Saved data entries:

/---

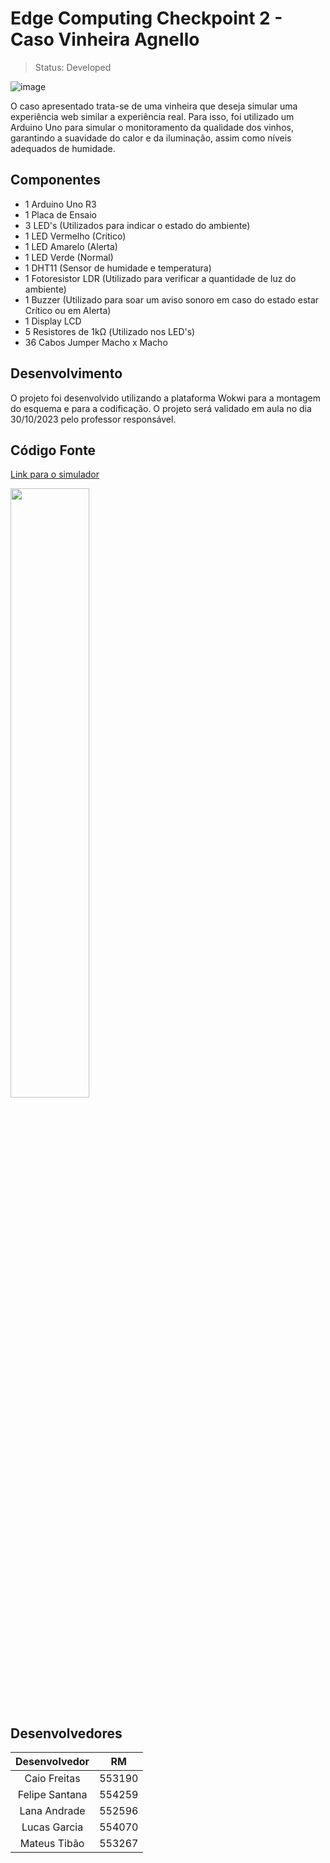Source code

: # Edge Computing Checkpoint 2 - Caso Vinheira Agnello

> Status: Developed

![image](https://github.com/LanaAndrade/CP2-Arduino/assets/82892986/925fe9c4-7c22-4a6e-a2de-e0990b9eddf7)

O caso apresentado trata-se de uma vinheira que deseja simular uma experiência web similar a experiência real. Para isso, foi utilizado um Arduino Uno para simular o monitoramento da qualidade dos vinhos, garantindo a suavidade do calor e da iluminação, assim como níveis adequados de humidade.

## Componentes
* 1 Arduino Uno R3
* 1 Placa de Ensaio
* 3 LED's (Utilizados para indicar o estado do ambiente)
* 1 LED Vermelho (Crítico)
* 1 LED Amarelo (Alerta)
* 1 LED Verde (Normal)
* 1 DHT11 (Sensor de humidade e temperatura)
* 1 Fotoresistor LDR (Utilizado para verificar a quantidade de luz do ambiente)
* 1 Buzzer (Utilizado para soar um aviso sonoro em caso do estado estar Crítico ou em Alerta)
* 1 Display LCD
* 5 Resistores de 1kΩ (Utilizado nos LED's)
* 36 Cabos Jumper Macho x Macho
  
## Desenvolvimento
O projeto foi desenvolvido utilizando a plataforma Wokwi para a montagem do esquema e para a codificação. O projeto será validado em aula no dia 30/10/2023 pelo professor responsável.

## Código Fonte
[Link para o simulador](https://wokwi.com/projects/379966980664468481)

[<img src="https://imgbox.com/Ut0yHgOw" width="50%">](https://www.youtube.com/watch?v=Vo5QHUxvhsI "Now in Android: 55")


## Desenvolvedores

Desenvolvedor | RM
:-----------: | :------:
Caio Freitas  | 553190
Felipe Santana| 554259
Lana Andrade  | 552596
Lucas Garcia  | 554070
Mateus Tibão  | 553267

\---

Problem requirements: Starting with the line above that holds "ou em Alerta)" and stopping with the line that holds "## Desenvolvimento", reproduce each line exactly, omitting all other lines.

Expected output:
* 1 Buzzer (Utilizado para soar um aviso sonoro em caso do estado estar Crítico ou em Alerta)
* 1 Display LCD
* 5 Resistores de 1kΩ (Utilizado nos LED's)
* 36 Cabos Jumper Macho x Macho
  
## Desenvolvimento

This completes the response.